Au lieu d’importer depuis le Golfe, l’Afrique peut subvenir à ses propres besoins.
Ce qui manque, c’est l’unité et la coopération entre les pays africains !!!!
La transformation économique de l’Afrique ne reposera pas sur l’uniformité, mais sur l’exploitation intelligente de nos avantages comparatifs.
Des pays riches en ressources énergétiques comme l’Algérie (qui est un pilier dans la région et peut contribuer immensément), l’Angola et le Nigéria, aux pôles émergents d’approvisionnement en Afrique centrale, orientale et du Nord, le continent dispose d’un positionnement unique pour bâtir un écosystème économique intégré et autosuffisant. Chaque nation détient un maillon stratégique de la chaîne de valeur – ressources, marchés, logistique ou expertise.
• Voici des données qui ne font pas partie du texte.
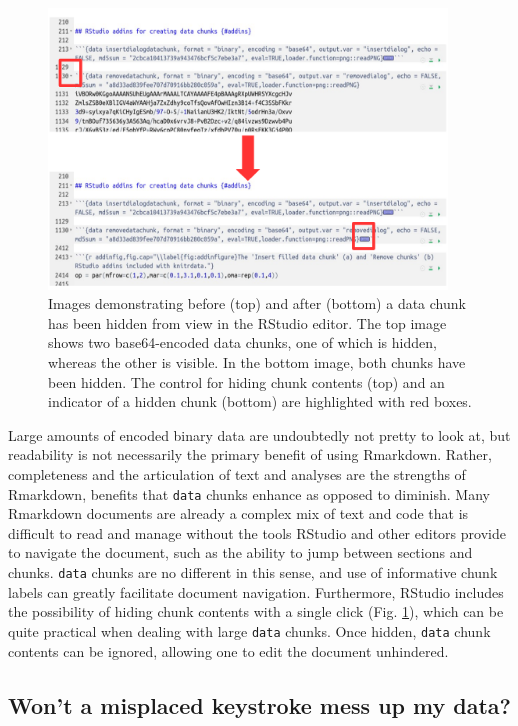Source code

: \begin{figure}
\includegraphics[width=400px]{open-close-chunk-fig} \caption{Images demonstrating before (top) and after (bottom) a data chunk has been hidden from view in the RStudio editor. The top image shows two base64-encoded data chunks, one of which is hidden, whereas the other is visible. In the bottom image, both chunks have been hidden. The control for hiding chunk contents (top) and an indicator of a hidden chunk (bottom) are highlighted with red boxes.}\label{fig:openclosechunkfig}
\end{figure}

Large amounts of encoded binary data are undoubtedly not pretty to look at, but readability is not necessarily the primary benefit of using Rmarkdown. Rather, completeness and the articulation of text and analyses are the strengths of Rmarkdown, benefits that \texttt{data} chunks enhance as opposed to diminish. Many Rmarkdown documents are already a complex mix of text and code that is difficult to read and manage without the tools RStudio and other editors provide to navigate the document, such as the ability to jump between sections and chunks. \texttt{data} chunks are no different in this sense, and use of informative chunk labels can greatly facilitate document navigation. Furthermore, RStudio includes the possibility of hiding chunk contents with a single click (Fig. \ref{fig:openclosechunkfig}), which can be quite practical when dealing with large \texttt{data} chunks. Once hidden, \texttt{data} chunk contents can be ignored, allowing one to edit the document unhindered.

\hypertarget{integrity}{%
\subsection{Won't a misplaced keystroke mess up my data?}\label{integrity}}

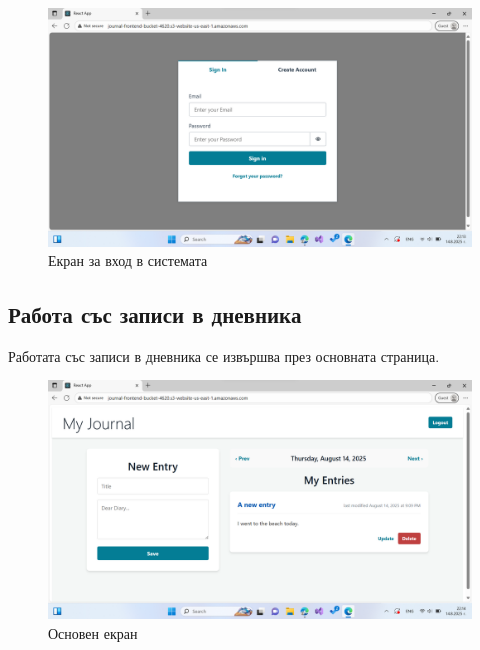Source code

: \documentclass[12pt]{article}
\begin{document}
\begin{figure}[H]
    \centering
    \includegraphics[scale=0.4]{sign_in.png}
    \caption{Екран за вход в системата}
\end{figure}

\subsection{Работа със записи в дневника}
Работата със записи в дневника се извършва през основната страница.

\begin{figure}[H]
    \centering
    \includegraphics[scale=0.4]{main_page.png}
    \caption{Основен екран}
\end{figure}
\end{document}
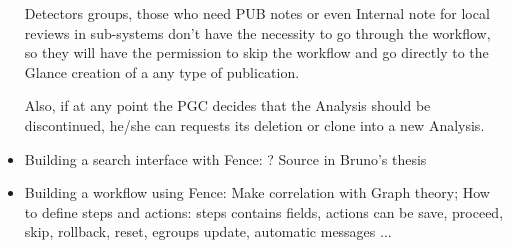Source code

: \begin{itemize}
Detectors groups, those who need PUB notes or even Internal note for local reviews in sub-systems don’t have the necessity to go through the workflow, so they will have the permission to skip the workflow and go directly to the Glance creation of a any type of publication.

Also, if at any point the PGC decides that the Analysis should be discontinued, he/she can requests its deletion or clone into a new Analysis.

\item Building a search interface with Fence: ?
Source in Bruno's thesis

\item Building a workflow using Fence:
Make correlation with Graph theory;
How to define steps and actions: steps contains fields, actions can be save, proceed, skip, rollback, reset, egroups update, automatic messages ...

\end{itemize}
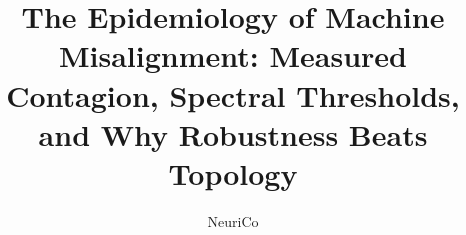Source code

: \documentclass{article}
\title{The Epidemiology of Machine Misalignment: Measured Contagion,
Spectral Thresholds, and Why Robustness Beats Topology}
\author{NeuriCo}
\begin{document}
\maketitle

\begin{abstract}

\end{abstract}









\end{document}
La véritable opportunité réside dans l’alignement de ces forces dans le cadre de la ZLECAf (AfCFTA). En favorisant un commerce intra-africain structuré, en réduisant la dépendance aux importations extérieures et en renforçant les chaînes d’approvisionnement régionales, l’Afrique peut accélérer sa résilience économique tout en consolidant sa cohésion politique.
L’avantage comparatif n’est pas seulement un principe économique – c’est un levier de maturité. Il encourage la spécialisation, améliore l’efficacité et impose la collaboration, renforçant ainsi la confiance et l’interdépendance entre les nations.
Chez NjeMa Marché Africain Consulting Ltd, nous continuons de mettre en lumière l’urgence de mettre en place des cadres institutionnels et opérationnels solides pour concrétiser pleinement le potentiel de la ZLECAf. L’avenir de l’Afrique n’est pas fragmenté-il est interconnecté.